Herkesi yaklaşmakta olan felaketi önlemeye çağırıyoruz
Barış Meclisi'nin KCK tutuklamaları ile ilgili yaptığı toplantıda konuşan Gürsoy, Erzan, Aktaş, Gümüş, Kaygusuz, Türkiye'nin uluslararası destek alamayarak yalnızlaştığını, demokrat güçlerin bu baskı ortamına daha güçlü şekilde karşı çıkması gerektiğini söyledi.
Türkiye Barış Meclisi, aralarında
Prof. Dr. Büşra Ersanlı ve yayıncı, yazar Ragıp Zarakolu'nun da tutuklandığı Kürdistan Topluluklar Birliği (KCK) operasyonlarını kınayarak, Terörle Mücadele Kanunu (TMK) değiştirilmesi ve Özel Yetkili Ağır Ceza Mahkemeleri'nin derhal kaldırılmasını talep etti.
Cezayir Toplantı Salonu'nda yapılan toplantıda Barış Meclisi'nin ortak açıklaması okundu ve Prof. Dr. Ayşe Erzan, Prof. Dr. Gençay Gürsoy, yazarlar Semih Gümüş, Ümit Aktaş, Sema Kaygusuz konuştu.

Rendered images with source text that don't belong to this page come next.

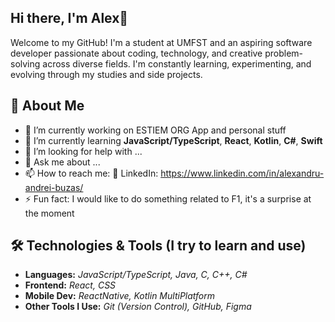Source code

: ## Hi there, I'm Alex👋

Welcome to my GitHub! I'm a student at UMFST and an aspiring software developer passionate about coding, technology, and creative problem-solving across diverse fields. I'm constantly learning, experimenting, and evolving through my studies and side projects.

## 🚀 About Me

- 🔭 I’m currently working on ESTIEM ORG App and personal stuff
- 🌱 I’m currently learning **JavaScript/TypeScript**, **React**, **Kotlin**, **C#**, **Swift**
- 🤔 I’m looking for help with ...
- 💬 Ask me about ...
- 📫 How to reach me: 💼 LinkedIn: https://www.linkedin.com/in/alexandru-andrei-buzas/
- ⚡ Fun fact: I would like to do something related to F1, it's a surprise at the moment

## 🛠️ Technologies & Tools (I try to learn and use)

- **Languages:** _JavaScript/TypeScript, Java, C, C++, C#_
- **Frontend:** _React, CSS_
- **Mobile Dev:** _ReactNative, Kotlin MultiPlatform_
- **Other Tools I Use:** _Git (Version Control), GitHub, Figma_
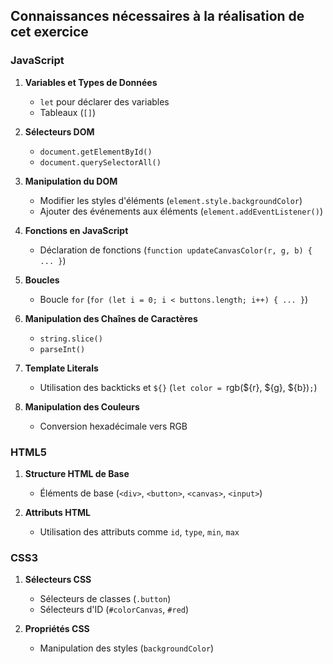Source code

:## Connaissances nécessaires à la réalisation de cet exercice

### JavaScript

1. **Variables et Types de Données**
   
   - `let` pour déclarer des variables
   - Tableaux (`[]`)

2. **Sélecteurs DOM**
   
   - `document.getElementById()`
   - `document.querySelectorAll()`

3. **Manipulation du DOM**
   
   - Modifier les styles d'éléments (`element.style.backgroundColor`)
   - Ajouter des événements aux éléments (`element.addEventListener()`)

4. **Fonctions en JavaScript**
   
   - Déclaration de fonctions (`function updateCanvasColor(r, g, b) { ... }`)

5. **Boucles**
   
   - Boucle `for` (`for (let i = 0; i < buttons.length; i++) { ... }`)

6. **Manipulation des Chaînes de Caractères**
   
   - `string.slice()`
   - `parseInt()`

7. **Template Literals**
   
   - Utilisation des backticks et `${}` (`let color = `rgb(${r}, ${g}, ${b})`;`)

8. **Manipulation des Couleurs**
   
   - Conversion hexadécimale vers RGB

### HTML5

1. **Structure HTML de Base**
   
   - Éléments de base (`<div>`, `<button>`, `<canvas>`, `<input>`)

2. **Attributs HTML**
   
   - Utilisation des attributs comme `id`, `type`, `min`, `max`

### CSS3

1. **Sélecteurs CSS**
   
   - Sélecteurs de classes (`.button`)
   - Sélecteurs d'ID (`#colorCanvas`, `#red`)

2. **Propriétés CSS**
   
   - Manipulation des styles (`backgroundColor`)
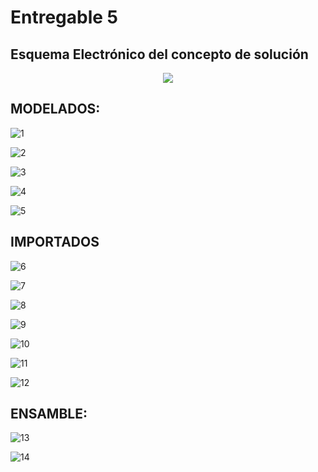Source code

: # Entregable 5

## Esquema Electrónico del concepto de solución

<p align="center">
<img src="https://github.com/user-attachments/assets/64ee7d14-4a9c-496d-8430-d08b48fc51d9"/>
</p>

## MODELADOS:

![1](https://github.com/user-attachments/assets/b6276276-a17e-4cda-b2e5-61bf95a07f5c)

![2](https://github.com/user-attachments/assets/ff898c6c-9151-45e0-9167-a1e18bba621b)

![3](https://github.com/user-attachments/assets/c7366f54-c1d1-4b1a-98c8-230941969e62)

![4](https://github.com/user-attachments/assets/4cabb464-4fca-43b8-9dc9-a0fa26a26652)

![5](https://github.com/user-attachments/assets/3a77e129-55c8-42a8-9c6d-d81068622080)

## IMPORTADOS

![6](https://github.com/user-attachments/assets/9800b096-b758-48df-beab-79c985e45848)

![7](https://github.com/user-attachments/assets/da67ee8c-0ff9-4ba1-b4ca-e580b38bfc7d)

![8](https://github.com/user-attachments/assets/f13a8a59-bb24-4a19-a03d-7f1aa9344732)

![9](https://github.com/user-attachments/assets/b6d1f740-a2d4-4316-aee7-942acb57824e)

![10](https://github.com/user-attachments/assets/263dc893-f7ad-4879-a482-fe8af3416bef)

![11](https://github.com/user-attachments/assets/ea26fb30-7b0b-4b35-a882-6840aecd0e1d)

![12](https://github.com/user-attachments/assets/b1fe72e4-7acc-4717-9cef-6b9211af383a)

## ENSAMBLE:

![13](https://github.com/user-attachments/assets/ef36df21-7d42-44dc-8958-eb47223b7938)

![14](https://github.com/user-attachments/assets/4e22866e-03ad-4246-aa05-8740ee750272)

"Herkesi yaklaşmakta olan felaketi önlemeye çağırıyoruz"
Meclis adına basın açıklamasını okuyan Necmiye Alpay, çözümün TMK'nın değiştirilmesi ve Özel Yetkili Ağır Ceza Mahkemeleri'nin kaldırılması ve barış savunucularının derhal serbest bırakılması ile mümkün olduğunu söyledi.
"Kürt meselesi askeri yöntemlerle çözülmek isteniyor. Basın, ifade ve örgütlenme özgürlüğü ağır bir baskı altında. Siyasetin, egemen medyanın dili önceki zamanlara döndü. Tüm kesimleri dil, din, siyasi görüş ayrımı gözetmeden tutuklamaları protesto etmeye ve yaklaşmakta olan felaketi önlemeye çağırıyoruz."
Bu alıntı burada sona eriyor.